И из всех этих его бесед о войне мы снова видим, что в его душе в вечном бою живут две души, что и он, как и мы, homo duplex,[104] который никак не может выйти из трагической путаницы современной жизни. И мы, люди, пережившие одну из самых ужасных катастроф и с замиранием сердца ожидающие катастроф новых, еще более ужасных, не можем с грустью не согласиться с заключительными строками статьи Жюля Кларети, с которой он обратился в то время к Толстому: «вы видите, дорогой и великий учитель, что человек есть игрушка событий. Монарх искренно хочет мира, а его заставляют вести войну, народ стремится к покою, – его будят пушечные выстрелы, великое слово „разоружение“ брошено в мир, а вооруженные флоты пробегают океаны и границы щетинятся штыками.
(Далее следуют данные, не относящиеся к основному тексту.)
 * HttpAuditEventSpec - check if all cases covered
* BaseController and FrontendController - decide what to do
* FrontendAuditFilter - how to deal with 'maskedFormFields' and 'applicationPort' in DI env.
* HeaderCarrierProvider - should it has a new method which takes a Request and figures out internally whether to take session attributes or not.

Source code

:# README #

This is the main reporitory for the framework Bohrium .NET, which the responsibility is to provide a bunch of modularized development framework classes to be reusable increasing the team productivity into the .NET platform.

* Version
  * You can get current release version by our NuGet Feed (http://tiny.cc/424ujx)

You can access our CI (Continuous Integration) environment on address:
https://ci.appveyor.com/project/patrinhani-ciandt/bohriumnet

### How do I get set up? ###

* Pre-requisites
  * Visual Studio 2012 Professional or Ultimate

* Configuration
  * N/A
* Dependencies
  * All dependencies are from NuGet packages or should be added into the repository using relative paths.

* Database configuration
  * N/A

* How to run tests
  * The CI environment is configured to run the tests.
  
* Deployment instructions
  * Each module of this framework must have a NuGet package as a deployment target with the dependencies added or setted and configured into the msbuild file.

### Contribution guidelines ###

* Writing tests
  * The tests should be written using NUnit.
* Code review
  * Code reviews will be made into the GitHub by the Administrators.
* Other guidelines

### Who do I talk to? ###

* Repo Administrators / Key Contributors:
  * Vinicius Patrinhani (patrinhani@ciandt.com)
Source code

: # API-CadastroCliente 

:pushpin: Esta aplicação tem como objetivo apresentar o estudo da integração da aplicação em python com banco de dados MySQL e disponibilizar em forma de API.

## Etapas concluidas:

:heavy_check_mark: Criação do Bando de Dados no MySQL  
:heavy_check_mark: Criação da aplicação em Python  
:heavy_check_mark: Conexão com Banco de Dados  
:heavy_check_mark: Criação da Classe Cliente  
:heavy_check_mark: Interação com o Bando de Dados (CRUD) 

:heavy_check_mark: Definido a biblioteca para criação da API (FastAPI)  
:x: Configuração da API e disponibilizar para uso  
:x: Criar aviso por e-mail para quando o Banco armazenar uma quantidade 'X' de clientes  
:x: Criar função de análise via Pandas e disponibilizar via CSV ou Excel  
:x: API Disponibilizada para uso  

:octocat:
Пророк добра, вы поучаете людей жалости, а они отвечают вам, заряжая ружья и открывая огонь. Не смущает ли это вас, несмотря на твердость ваших убеждений, и не разочаровались ли вы в человеке-звере? Вот это-то я и хотел бы узнать от вас, дорогой и великий учитель…».
Но Толстой не слушает этих осторожных и лукавых голосов скептического Запада – он всеми силами закрепляет себя на своих позициях.
«Я сначала думал, что возможно установление доброй жизни между людьми при удержании тех технических приспособлений и тех форм жизни, в которых живет человечество, но теперь я убедился, что это невозможно, что добрая жизнь и теперешние технические усовершенствования и формы жизни несовместимы. Без рабов не только не будет нам театров, кондитерских, экипажей, вообще предметов роскоши, но едва ли будут все железные дороги, телеграфы. А кроме того теперь люди поколениями так привыкли к искусственной жизни, что все городские жители не годятся уже для справедливой жизни, не понимают, не хотят ее. Помню, О. попал в деревню во время метели, говорил, что жизнь в деревне, где заносит снегом так, что надо отгребаться – невозможна…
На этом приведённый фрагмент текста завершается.